Catholic supporters of the “Yes” campaign have been prominent and manifold, with the unsurprising exception of the nation’s Catholic bishops. Many observers are noting that the stature of Ireland’s once powerful church hierarchy is now falling.
Catholics’ outspoken opposition to the hierarchy’s position reveals an Irish church undergoing fundamental shifts, what Daily Beast columnist J.P. O’Malley describes as:
“[T]he complete collapse of the old guard of archaic, socially-repressive Catholic institutions that have dominated Irish society since the Free State was formed in 1922…What this referendum represents is a seismic shift in the zeitgeist: progressive-modern-Ireland is finally breaking free from the shackles of a de-facto Catholic State that was unofficially run from Rome for decades.”
Initially, Ireland’s bishops refrained from the harsh rhetoric and showy displays favored by many American bishops on this topic, but this restraint changed as the referendum approached. Their initial statement about the referendum’s announcement did not even ask voters to oppose marriage equality, merely to think it over. Fintan O’Toole wrote in The New York Times:
“[The bishops’] ability to influence the referendum on same-sex marriage is limited. Many church leaders have avoided taking a hard line. This owes something to Pope Francis’s more conciliatory tone on homosexuality, but even more to an awareness that many of the faithful. . .no longer take church teaching on sexuality as gospel. The archbishop of Dublin, Diarmuid Martin, went so far as to warn church leaders not to use ‘language which is insensitive and over-judgmental’ — a warning surely rooted in his understanding of the other, more personal force in this debate.”
Due to the Catholic Church’s domineering influence, Ireland did not decriminalize homosexuality until 1993. Now, polling shows marriage equality support consistently above 70%. Young Irish citizens living abroad are returning home to cast their vote. In other signs of change, leading politician Leo Varadkar came out as gay several months ago, and Ireland’s government has repeatedly been clear that church worker discrimination will not be allowed if the referendum is approved.
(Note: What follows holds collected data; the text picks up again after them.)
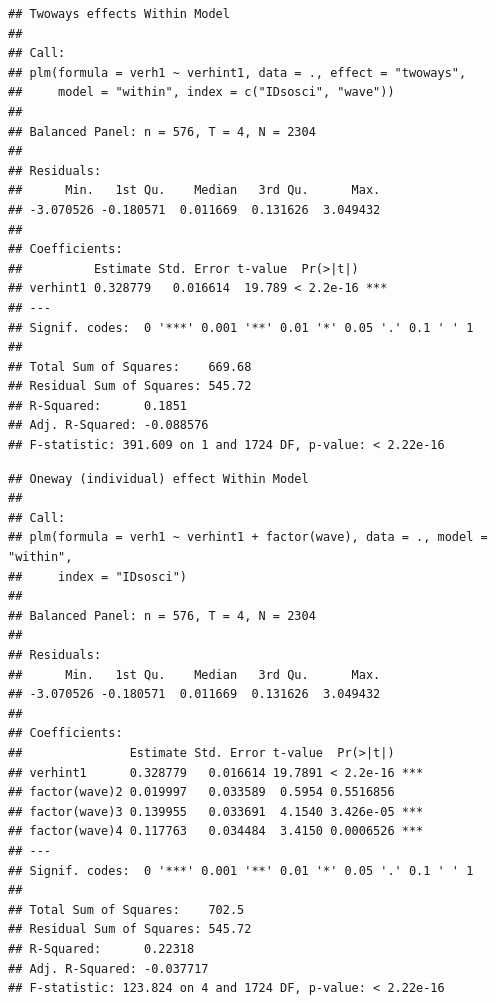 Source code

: \documentclass[
]{book}
\newenvironment{Shaded}{\begin{snugshade}}{\end{snugshade}}
\newcommand{\DataTypeTok}[1]{\textcolor[rgb]{0.13,0.29,0.53}{#1}}
\newcommand{\KeywordTok}[1]{\textcolor[rgb]{0.13,0.29,0.53}{\textbf{#1}}}
\newcommand{\NormalTok}[1]{#1}
\newcommand{\OperatorTok}[1]{\textcolor[rgb]{0.81,0.36,0.00}{\textbf{#1}}}
\newcommand{\StringTok}[1]{\textcolor[rgb]{0.31,0.60,0.02}{#1}}
\begin{document}
\begin{verbatim}
## Twoways effects Within Model
## 
## Call:
## plm(formula = verh1 ~ verhint1, data = ., effect = "twoways", 
##     model = "within", index = c("IDsosci", "wave"))
## 
## Balanced Panel: n = 576, T = 4, N = 2304
## 
## Residuals:
##      Min.   1st Qu.    Median   3rd Qu.      Max. 
## -3.070526 -0.180571  0.011669  0.131626  3.049432 
## 
## Coefficients:
##          Estimate Std. Error t-value  Pr(>|t|)    
## verhint1 0.328779   0.016614  19.789 < 2.2e-16 ***
## ---
## Signif. codes:  0 '***' 0.001 '**' 0.01 '*' 0.05 '.' 0.1 ' ' 1
## 
## Total Sum of Squares:    669.68
## Residual Sum of Squares: 545.72
## R-Squared:      0.1851
## Adj. R-Squared: -0.088576
## F-statistic: 391.609 on 1 and 1724 DF, p-value: < 2.22e-16
\end{verbatim}

\begin{Shaded}
\end{Shaded}

\begin{verbatim}
## Oneway (individual) effect Within Model
## 
## Call:
## plm(formula = verh1 ~ verhint1 + factor(wave), data = ., model = "within", 
##     index = "IDsosci")
## 
## Balanced Panel: n = 576, T = 4, N = 2304
## 
## Residuals:
##      Min.   1st Qu.    Median   3rd Qu.      Max. 
## -3.070526 -0.180571  0.011669  0.131626  3.049432 
## 
## Coefficients:
##               Estimate Std. Error t-value  Pr(>|t|)    
## verhint1      0.328779   0.016614 19.7891 < 2.2e-16 ***
## factor(wave)2 0.019997   0.033589  0.5954 0.5516856    
## factor(wave)3 0.139955   0.033691  4.1540 3.426e-05 ***
## factor(wave)4 0.117763   0.034484  3.4150 0.0006526 ***
## ---
## Signif. codes:  0 '***' 0.001 '**' 0.01 '*' 0.05 '.' 0.1 ' ' 1
## 
## Total Sum of Squares:    702.5
## Residual Sum of Squares: 545.72
## R-Squared:      0.22318
## Adj. R-Squared: -0.037717
## F-statistic: 123.824 on 4 and 1724 DF, p-value: < 2.22e-16
\end{verbatim}
\end{document}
Rita O’Connor, a parishioner of Dublin’s cathedral, succinctly summarized this cultural shift, and the thinking of many Irish Catholics, when she told an Irish Times journalist:
“I’m just going to vote for gay people because I have nothing against them…I can’t understand why anybody is against it…[The bishops’ opposition] is a stupid carry-on.”
There is a deep reality behind these sentiments, documented by Bondings 2.0 in the months leading up to today’s vote (see articles listed at the end of this post). Lay Catholics, like their counterparts in many other nations, have been at the forefront of pro-equality campaigning. Former Irish president Mary McAleese, who has a gay son, gave a moving address earlier this week, challenging anti-LGBT voices who claim marriage equality will harm Irish children. She said, in part:
“We who are parents, brothers and sisters, colleagues and friends of Ireland’s gay citizens, we know how they have suffered because of second class citizenship. This referendum is about them and about them alone. The only children who are certain to be affected by this referendum are Ireland’s gay children. It is their future that is at stake…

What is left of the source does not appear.